*** Opening Data under study ***

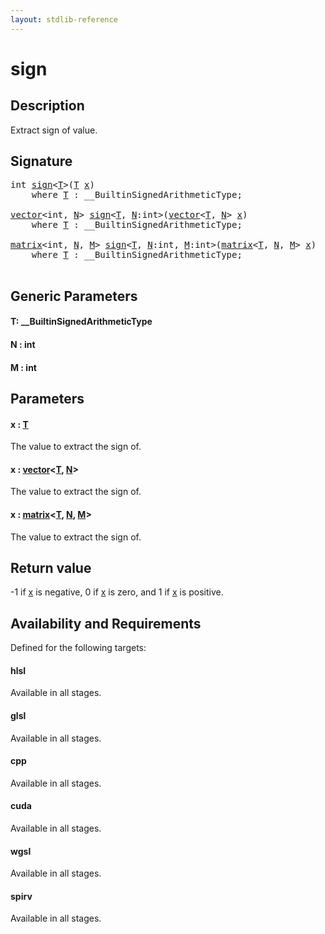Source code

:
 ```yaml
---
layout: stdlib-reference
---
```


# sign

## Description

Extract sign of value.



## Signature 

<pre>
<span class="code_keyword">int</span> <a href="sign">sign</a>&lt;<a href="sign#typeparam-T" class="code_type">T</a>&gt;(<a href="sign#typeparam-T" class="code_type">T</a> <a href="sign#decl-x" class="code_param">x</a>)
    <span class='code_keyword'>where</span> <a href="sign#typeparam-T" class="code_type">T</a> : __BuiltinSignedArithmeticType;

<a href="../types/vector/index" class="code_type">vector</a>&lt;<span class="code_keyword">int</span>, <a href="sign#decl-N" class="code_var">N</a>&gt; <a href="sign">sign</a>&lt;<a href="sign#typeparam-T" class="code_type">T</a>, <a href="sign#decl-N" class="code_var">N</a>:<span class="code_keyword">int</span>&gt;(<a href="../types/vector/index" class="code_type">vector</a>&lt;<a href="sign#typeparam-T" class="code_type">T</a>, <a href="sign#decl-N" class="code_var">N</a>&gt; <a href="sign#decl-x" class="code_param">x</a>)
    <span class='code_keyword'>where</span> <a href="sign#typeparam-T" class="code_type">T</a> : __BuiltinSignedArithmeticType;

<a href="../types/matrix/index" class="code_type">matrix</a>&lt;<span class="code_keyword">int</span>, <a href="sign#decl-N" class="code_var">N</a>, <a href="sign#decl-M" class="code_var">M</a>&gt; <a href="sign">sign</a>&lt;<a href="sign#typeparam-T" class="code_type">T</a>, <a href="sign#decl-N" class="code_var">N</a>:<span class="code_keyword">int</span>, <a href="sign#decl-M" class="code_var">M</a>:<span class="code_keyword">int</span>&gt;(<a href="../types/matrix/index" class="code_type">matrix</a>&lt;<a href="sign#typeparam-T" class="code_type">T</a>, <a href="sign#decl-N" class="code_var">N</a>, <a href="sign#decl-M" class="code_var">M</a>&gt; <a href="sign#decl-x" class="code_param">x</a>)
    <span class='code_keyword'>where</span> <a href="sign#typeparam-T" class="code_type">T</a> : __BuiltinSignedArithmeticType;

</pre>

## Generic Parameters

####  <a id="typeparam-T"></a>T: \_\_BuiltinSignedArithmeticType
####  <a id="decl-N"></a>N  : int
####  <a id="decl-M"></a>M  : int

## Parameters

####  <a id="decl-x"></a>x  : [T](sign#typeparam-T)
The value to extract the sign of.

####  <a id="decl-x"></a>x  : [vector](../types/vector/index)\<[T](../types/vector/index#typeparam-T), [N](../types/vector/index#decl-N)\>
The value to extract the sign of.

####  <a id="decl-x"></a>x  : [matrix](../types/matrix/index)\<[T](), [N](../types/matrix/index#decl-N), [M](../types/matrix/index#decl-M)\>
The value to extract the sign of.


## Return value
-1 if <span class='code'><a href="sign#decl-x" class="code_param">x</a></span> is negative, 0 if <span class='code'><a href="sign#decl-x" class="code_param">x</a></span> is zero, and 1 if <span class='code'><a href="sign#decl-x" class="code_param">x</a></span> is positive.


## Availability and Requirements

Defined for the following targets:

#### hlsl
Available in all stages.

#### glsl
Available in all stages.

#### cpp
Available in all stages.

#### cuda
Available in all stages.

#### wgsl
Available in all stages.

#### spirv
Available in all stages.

*** Closing Data under study ***
*** Opening Data under study ***

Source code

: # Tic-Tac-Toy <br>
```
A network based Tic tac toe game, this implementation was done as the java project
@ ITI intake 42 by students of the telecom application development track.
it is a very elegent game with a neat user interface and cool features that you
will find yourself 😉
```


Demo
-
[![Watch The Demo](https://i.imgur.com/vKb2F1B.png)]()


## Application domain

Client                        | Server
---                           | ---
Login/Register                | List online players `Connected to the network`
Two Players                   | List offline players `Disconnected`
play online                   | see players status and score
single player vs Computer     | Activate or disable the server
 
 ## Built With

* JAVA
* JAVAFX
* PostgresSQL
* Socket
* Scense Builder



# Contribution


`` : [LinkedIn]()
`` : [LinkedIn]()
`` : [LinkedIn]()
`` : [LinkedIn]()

*** Closing Data under study ***

What lines above contain the word "players"? Please copy each one.

Login/Register                | List online players `Connected to the network`
Two Players                   | List offline players `Disconnected`
play online                   | see players status and score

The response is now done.